#### Prompt:
Output every record verbatim, and omit each picture.

[Start of section]

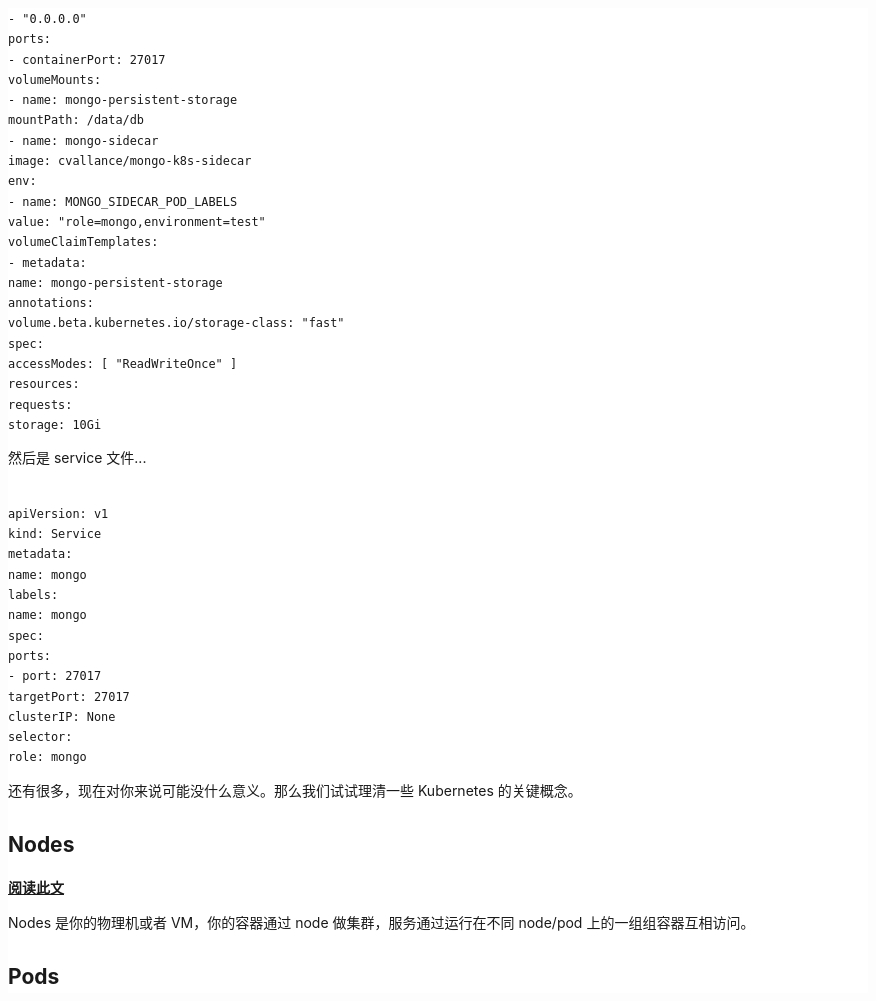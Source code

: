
 ```
- "0.0.0.0"
ports:
- containerPort: 27017
volumeMounts:
- name: mongo-persistent-storage
mountPath: /data/db
- name: mongo-sidecar
image: cvallance/mongo-k8s-sidecar
env:
- name: MONGO_SIDECAR_POD_LABELS
value: "role=mongo,environment=test"
volumeClaimTemplates:
- metadata:
name: mongo-persistent-storage
annotations:
volume.beta.kubernetes.io/storage-class: "fast"
spec:
accessModes: [ "ReadWriteOnce" ]
resources:
requests:
storage: 10Gi

```

然后是 service 文件...

```

apiVersion: v1
kind: Service
metadata:
name: mongo
labels:
name: mongo
spec:
ports:
- port: 27017
targetPort: 27017
clusterIP: None
selector:
role: mongo

```

还有很多，现在对你来说可能没什么意义。那么我们试试理清一些 Kubernetes 的关键概念。

## Nodes ##

**[阅读此文](https://kubernetes.io/docs/concepts/architecture/nodes/)**

Nodes 是你的物理机或者 VM，你的容器通过 node 做集群，服务通过运行在不同 node/pod 上的一组组容器互相访问。

## Pods ##
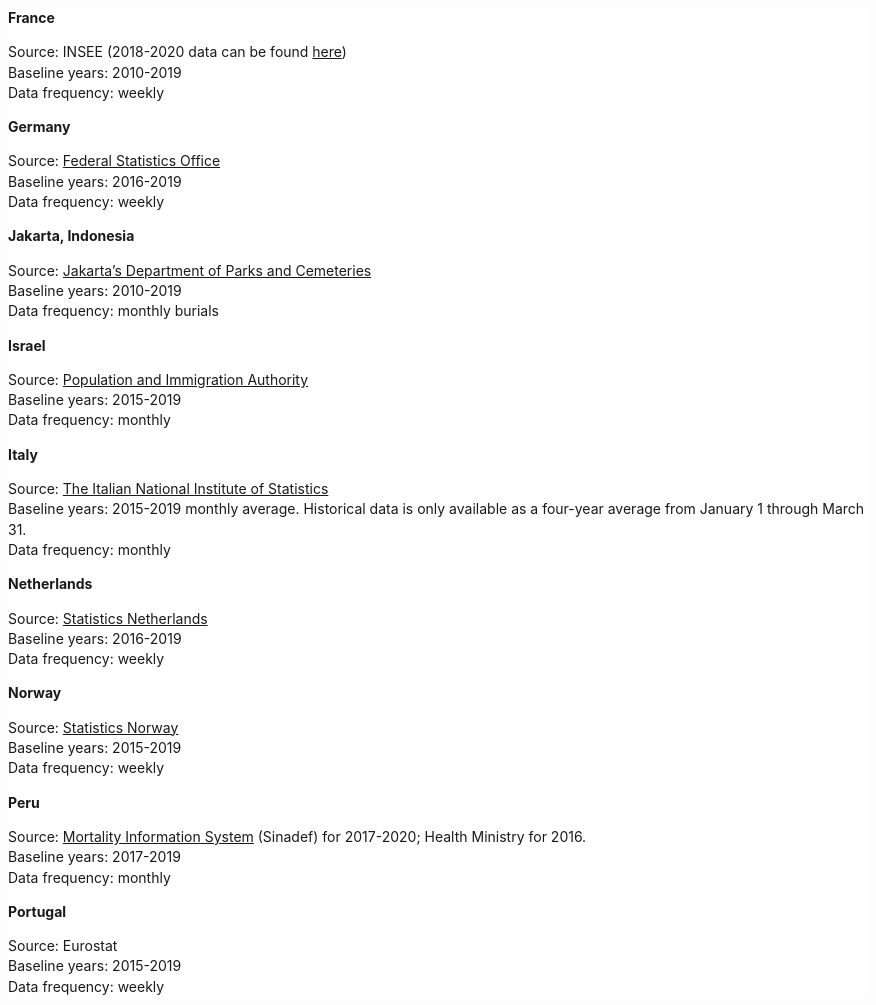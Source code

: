 **France**

Source: INSEE (2018-2020 data can be found [here](https://www.insee.fr/fr/statistiques/4487988?sommaire=4487854))  
Baseline years: 2010-2019  
Data frequency: weekly  

**Germany**

Source: [Federal Statistics Office](https://www.destatis.de/EN/Themes/Society-Environment/Population/Deaths-Life-Expectancy/_node.html;jsessionid=91286BFEECCABAD3052B72D2C2760F99.internet8732)  
Baseline years: 2016-2019  
Data frequency: weekly  

**Jakarta, Indonesia**

Source: [Jakarta’s Department of Parks and Cemeteries](https://pertamananpemakaman.jakarta.go.id/v140/t15)  
Baseline years: 2010-2019  
Data frequency: monthly burials  

**Israel**

Source: [Population and Immigration Authority](https://www.gov.il/BlobFolder/news/death_stats_2001_2020/he/death_stats_2001_2020.pdf)  
Baseline years: 2015-2019  
Data frequency: monthly  

**Italy**

Source: [The Italian National Institute of Statistics](https://www.istat.it/en/archivio/240106)  
Baseline years: 2015-2019 monthly average. Historical data is only available as a four-year average from January 1 through March 31.  
Data frequency: monthly  

**Netherlands**

Source: [Statistics Netherlands](https://opendata.cbs.nl/#/CBS/en/dataset/70895ENG/table?ts=1588591754264)  
Baseline years: 2016-2019  
Data frequency: weekly  

**Norway**

Source: [Statistics Norway](https://www.ssb.no/statbank/table/07995/)  
Baseline years: 2015-2019  
Data frequency: weekly  

**Peru**

Source: [Mortality Information System](https://www.minsa.gob.pe/defunciones/) (Sinadef) for 2017-2020; Health Ministry for 2016.  
Baseline years: 2017-2019  
Data frequency: monthly  

**Portugal**

Source: Eurostat  
Baseline years: 2015-2019  
Data frequency: weekly  
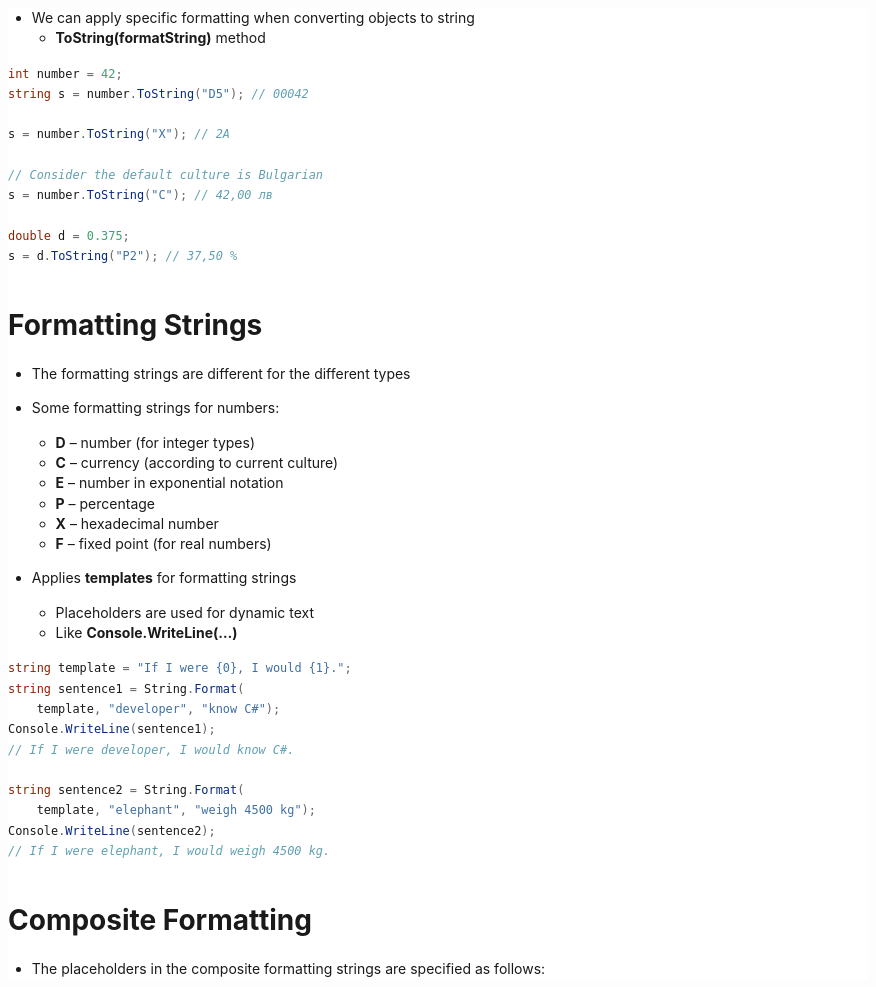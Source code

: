 



- We can apply specific formatting when converting objects to string
  - **ToString(formatString)** method

```cs
int number = 42;
string s = number.ToString("D5"); // 00042

s = number.ToString("X"); // 2A

// Consider the default culture is Bulgarian
s = number.ToString("C"); // 42,00 лв

double d = 0.375;
s = d.ToString("P2"); // 37,50 %
```




# Formatting Strings
- The formatting strings are different for the different types
- Some formatting strings for numbers:
  - **D** – number (for integer types)
  - **C** – currency (according to current culture)
  - **E** – number in exponential notation
  - **P** – percentage
  - **X** – hexadecimal number
  - **F** – fixed point (for real numbers)




- Applies **templates** for formatting strings
  - Placeholders are used for dynamic text
  - Like **Console.WriteLine(…)**

```cs
string template = "If I were {0}, I would {1}.";
string sentence1 = String.Format(
    template, "developer", "know C#");
Console.WriteLine(sentence1);
// If I were developer, I would know C#.

string sentence2 = String.Format(
    template, "elephant", "weigh 4500 kg");
Console.WriteLine(sentence2);
// If I were elephant, I would weigh 4500 kg.
```




# Composite Formatting
- The placeholders in the composite formatting strings are specified as follows:
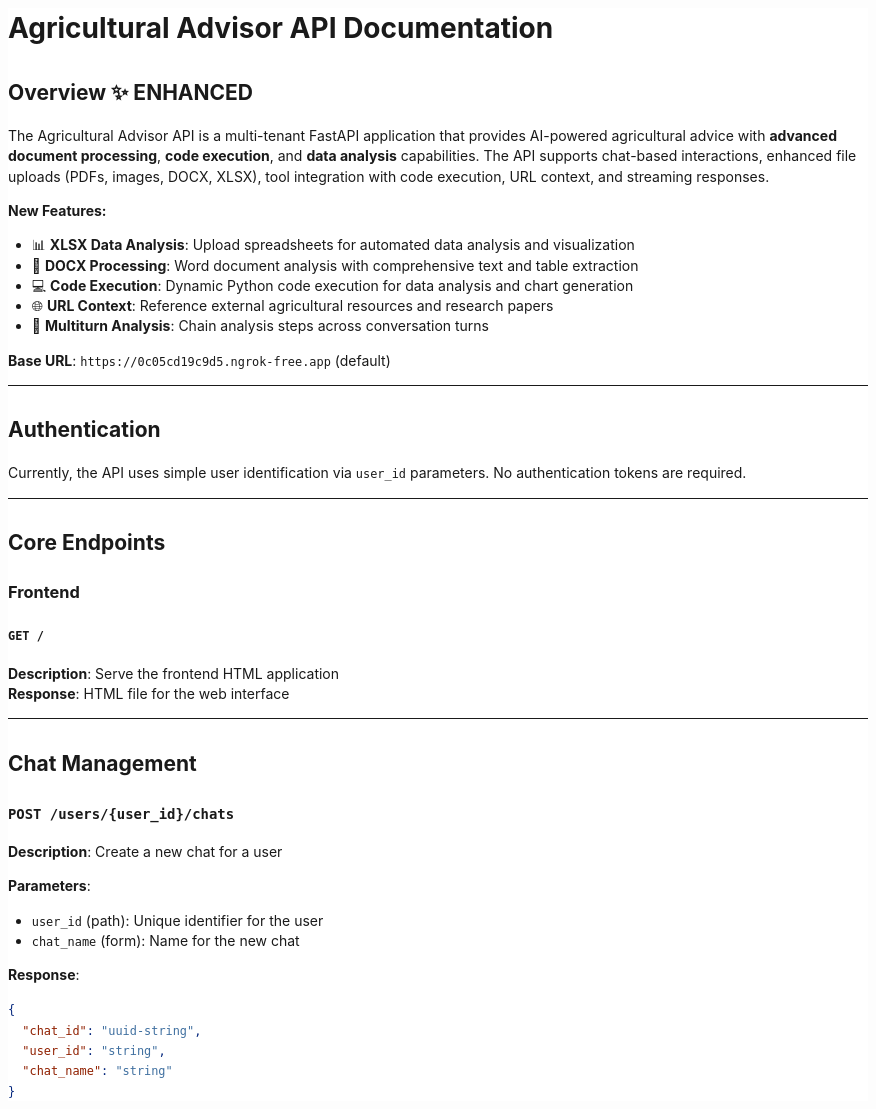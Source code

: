 # Agricultural Advisor API Documentation

## Overview ✨ ENHANCED

The Agricultural Advisor API is a multi-tenant FastAPI application that provides AI-powered agricultural advice with **advanced document processing**, **code execution**, and **data analysis** capabilities. The API supports chat-based interactions, enhanced file uploads (PDFs, images, DOCX, XLSX), tool integration with code execution, URL context, and streaming responses.

**New Features:**
- 📊 **XLSX Data Analysis**: Upload spreadsheets for automated data analysis and visualization
- 📄 **DOCX Processing**: Word document analysis with comprehensive text and table extraction  
- 💻 **Code Execution**: Dynamic Python code execution for data analysis and chart generation
- 🌐 **URL Context**: Reference external agricultural resources and research papers
- 🔄 **Multiturn Analysis**: Chain analysis steps across conversation turns

**Base URL**: `https://0c05cd19c9d5.ngrok-free.app` (default)

---

## Authentication

Currently, the API uses simple user identification via `user_id` parameters. No authentication tokens are required.

---

## Core Endpoints

### Frontend

#### `GET /`
**Description**: Serve the frontend HTML application  
**Response**: HTML file for the web interface

---

## Chat Management

### `POST /users/{user_id}/chats`
**Description**: Create a new chat for a user

**Parameters**:
- `user_id` (path): Unique identifier for the user
- `chat_name` (form): Name for the new chat

**Response**:
```json
{
  "chat_id": "uuid-string",
  "user_id": "string",
  "chat_name": "string"
}
```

[End of section]

#### Finished exercise:
Source code

:
 ```
- "0.0.0.0"
ports:
- containerPort: 27017
volumeMounts:
- name: mongo-persistent-storage
mountPath: /data/db
- name: mongo-sidecar
image: cvallance/mongo-k8s-sidecar
env:
- name: MONGO_SIDECAR_POD_LABELS
value: "role=mongo,environment=test"
volumeClaimTemplates:
- metadata:
name: mongo-persistent-storage
annotations:
volume.beta.kubernetes.io/storage-class: "fast"
spec:
accessModes: [ "ReadWriteOnce" ]
resources:
requests:
storage: 10Gi

```

然后是 service 文件...

```

apiVersion: v1
kind: Service
metadata:
name: mongo
labels:
name: mongo
spec:
ports:
- port: 27017
targetPort: 27017
clusterIP: None
selector:
role: mongo

```

还有很多，现在对你来说可能没什么意义。那么我们试试理清一些 Kubernetes 的关键概念。

## Nodes ##

**[阅读此文](https://kubernetes.io/docs/concepts/architecture/nodes/)**

Nodes 是你的物理机或者 VM，你的容器通过 node 做集群，服务通过运行在不同 node/pod 上的一组组容器互相访问。

## Pods ##
Source code

: **France**

Source: INSEE (2018-2020 data can be found [here](https://www.insee.fr/fr/statistiques/4487988?sommaire=4487854))  
Baseline years: 2010-2019  
Data frequency: weekly  

**Germany**

Source: [Federal Statistics Office](https://www.destatis.de/EN/Themes/Society-Environment/Population/Deaths-Life-Expectancy/_node.html;jsessionid=91286BFEECCABAD3052B72D2C2760F99.internet8732)  
Baseline years: 2016-2019  
Data frequency: weekly  

**Jakarta, Indonesia**

Source: [Jakarta’s Department of Parks and Cemeteries](https://pertamananpemakaman.jakarta.go.id/v140/t15)  
Baseline years: 2010-2019  
Data frequency: monthly burials  

**Israel**

Source: [Population and Immigration Authority](https://www.gov.il/BlobFolder/news/death_stats_2001_2020/he/death_stats_2001_2020.pdf)  
Baseline years: 2015-2019  
Data frequency: monthly  

**Italy**

Source: [The Italian National Institute of Statistics](https://www.istat.it/en/archivio/240106)  
Baseline years: 2015-2019 monthly average. Historical data is only available as a four-year average from January 1 through March 31.  
Data frequency: monthly  

**Netherlands**

Source: [Statistics Netherlands](https://opendata.cbs.nl/#/CBS/en/dataset/70895ENG/table?ts=1588591754264)  
Baseline years: 2016-2019  
Data frequency: weekly  

**Norway**

Source: [Statistics Norway](https://www.ssb.no/statbank/table/07995/)  
Baseline years: 2015-2019  
Data frequency: weekly  

**Peru**

Source: [Mortality Information System](https://www.minsa.gob.pe/defunciones/) (Sinadef) for 2017-2020; Health Ministry for 2016.  
Baseline years: 2017-2019  
Data frequency: monthly  

**Portugal**

Source: Eurostat  
Baseline years: 2015-2019  
Data frequency: weekly  
Source code

: 



- We can apply specific formatting when converting objects to string
  - **ToString(formatString)** method

```cs
int number = 42;
string s = number.ToString("D5"); // 00042

s = number.ToString("X"); // 2A

// Consider the default culture is Bulgarian
s = number.ToString("C"); // 42,00 лв

double d = 0.375;
s = d.ToString("P2"); // 37,50 %
```




# Formatting Strings
- The formatting strings are different for the different types
- Some formatting strings for numbers:
  - **D** – number (for integer types)
  - **C** – currency (according to current culture)
  - **E** – number in exponential notation
  - **P** – percentage
  - **X** – hexadecimal number
  - **F** – fixed point (for real numbers)




- Applies **templates** for formatting strings
  - Placeholders are used for dynamic text
  - Like **Console.WriteLine(…)**

```cs
string template = "If I were {0}, I would {1}.";
string sentence1 = String.Format(
    template, "developer", "know C#");
Console.WriteLine(sentence1);
// If I were developer, I would know C#.

string sentence2 = String.Format(
    template, "elephant", "weigh 4500 kg");
Console.WriteLine(sentence2);
// If I were elephant, I would weigh 4500 kg.
```




# Composite Formatting
- The placeholders in the composite formatting strings are specified as follows:
Source code

: # Agricultural Advisor API Documentation

## Overview ✨ ENHANCED

The Agricultural Advisor API is a multi-tenant FastAPI application that provides AI-powered agricultural advice with **advanced document processing**, **code execution**, and **data analysis** capabilities. The API supports chat-based interactions, enhanced file uploads (PDFs, images, DOCX, XLSX), tool integration with code execution, URL context, and streaming responses.

**New Features:**
- 📊 **XLSX Data Analysis**: Upload spreadsheets for automated data analysis and visualization
- 📄 **DOCX Processing**: Word document analysis with comprehensive text and table extraction  
- 💻 **Code Execution**: Dynamic Python code execution for data analysis and chart generation
- 🌐 **URL Context**: Reference external agricultural resources and research papers
- 🔄 **Multiturn Analysis**: Chain analysis steps across conversation turns

**Base URL**: `https://0c05cd19c9d5.ngrok-free.app` (default)

---

## Authentication

Currently, the API uses simple user identification via `user_id` parameters. No authentication tokens are required.

---

## Core Endpoints

### Frontend

#### `GET /`
**Description**: Serve the frontend HTML application  
**Response**: HTML file for the web interface

---

## Chat Management

### `POST /users/{user_id}/chats`
**Description**: Create a new chat for a user

**Parameters**:
- `user_id` (path): Unique identifier for the user
- `chat_name` (form): Name for the new chat

**Response**:
```json
{
  "chat_id": "uuid-string",
  "user_id": "string",
  "chat_name": "string"
}
```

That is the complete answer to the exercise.